Any solution would have to include both a stop-loss fund and long-term reforms, he said. Without funds to eliminate this year's rate increase, he said, there's no reason not to wait until the regular January start of the legislative session to grapple with the problem.
Miller, a Prince George's County Democrat, has strongly supported a stop-loss fund. Ehrlich has agreed to the concept, but he and the lawmakers have yet to agree on how to finance the fund.
T. Michael Preston, executive director of MedChi, the state medical society, which supports a fund, said yesterday that the stop-loss program would have to be crafted carefully to avoid hurting any company. "Everything depends on the details of the way the program is written," he said.

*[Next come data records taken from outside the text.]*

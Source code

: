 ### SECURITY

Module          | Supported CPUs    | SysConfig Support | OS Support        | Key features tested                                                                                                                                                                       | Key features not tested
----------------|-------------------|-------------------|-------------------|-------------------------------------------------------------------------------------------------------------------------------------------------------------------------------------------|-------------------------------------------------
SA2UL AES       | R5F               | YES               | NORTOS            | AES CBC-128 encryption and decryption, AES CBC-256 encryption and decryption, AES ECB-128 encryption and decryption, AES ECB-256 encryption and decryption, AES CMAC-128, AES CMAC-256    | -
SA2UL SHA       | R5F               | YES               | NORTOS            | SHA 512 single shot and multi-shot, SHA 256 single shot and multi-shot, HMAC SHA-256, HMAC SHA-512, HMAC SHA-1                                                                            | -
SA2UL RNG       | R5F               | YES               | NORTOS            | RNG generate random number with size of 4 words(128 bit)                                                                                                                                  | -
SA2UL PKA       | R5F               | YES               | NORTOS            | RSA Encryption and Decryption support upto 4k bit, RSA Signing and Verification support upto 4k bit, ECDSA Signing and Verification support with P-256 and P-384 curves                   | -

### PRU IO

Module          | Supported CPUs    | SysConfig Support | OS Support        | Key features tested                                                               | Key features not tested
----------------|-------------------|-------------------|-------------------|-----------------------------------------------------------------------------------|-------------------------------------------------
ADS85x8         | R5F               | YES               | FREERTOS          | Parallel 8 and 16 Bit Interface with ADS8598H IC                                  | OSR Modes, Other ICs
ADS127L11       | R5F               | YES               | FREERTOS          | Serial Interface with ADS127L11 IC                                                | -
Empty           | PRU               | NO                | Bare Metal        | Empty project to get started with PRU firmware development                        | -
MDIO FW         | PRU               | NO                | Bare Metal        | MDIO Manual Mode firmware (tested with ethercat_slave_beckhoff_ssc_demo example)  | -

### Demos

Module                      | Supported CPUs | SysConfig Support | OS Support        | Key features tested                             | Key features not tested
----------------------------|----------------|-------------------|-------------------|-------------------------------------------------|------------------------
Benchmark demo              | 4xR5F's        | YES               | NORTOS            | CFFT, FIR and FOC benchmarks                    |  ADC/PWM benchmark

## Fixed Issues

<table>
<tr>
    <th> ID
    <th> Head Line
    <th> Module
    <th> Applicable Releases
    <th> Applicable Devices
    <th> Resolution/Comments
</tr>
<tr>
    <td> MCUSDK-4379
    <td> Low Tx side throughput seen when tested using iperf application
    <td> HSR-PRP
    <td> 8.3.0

Troyer's comments on the potential problems with a stop-loss fund came after a rate hearing conducted by the Maryland Insurance Administration, reviewing a 59.6 percent MedPro premium increase that kicked in, with state approval, in August.
Although the rates are already in effect, Dr. Scott E. Maizel, president of the Maryland Chapter American College of Surgeons, said he had requested the hearing to highlight the problems doctors have with escalating malpractice premiums. If surgeons leave practice, he testified at the hearing, malpractice costs will have an impact on "anyone who drives a car, or perhaps has a tumor."
MedPro originally sought a 67.9 percent increase. An independent actuary hired by the insurance administration recommended the lower figure, based on projections of future claims, and MedPro agreed.
Sun staff writer Andrew A. Green contributed to this article.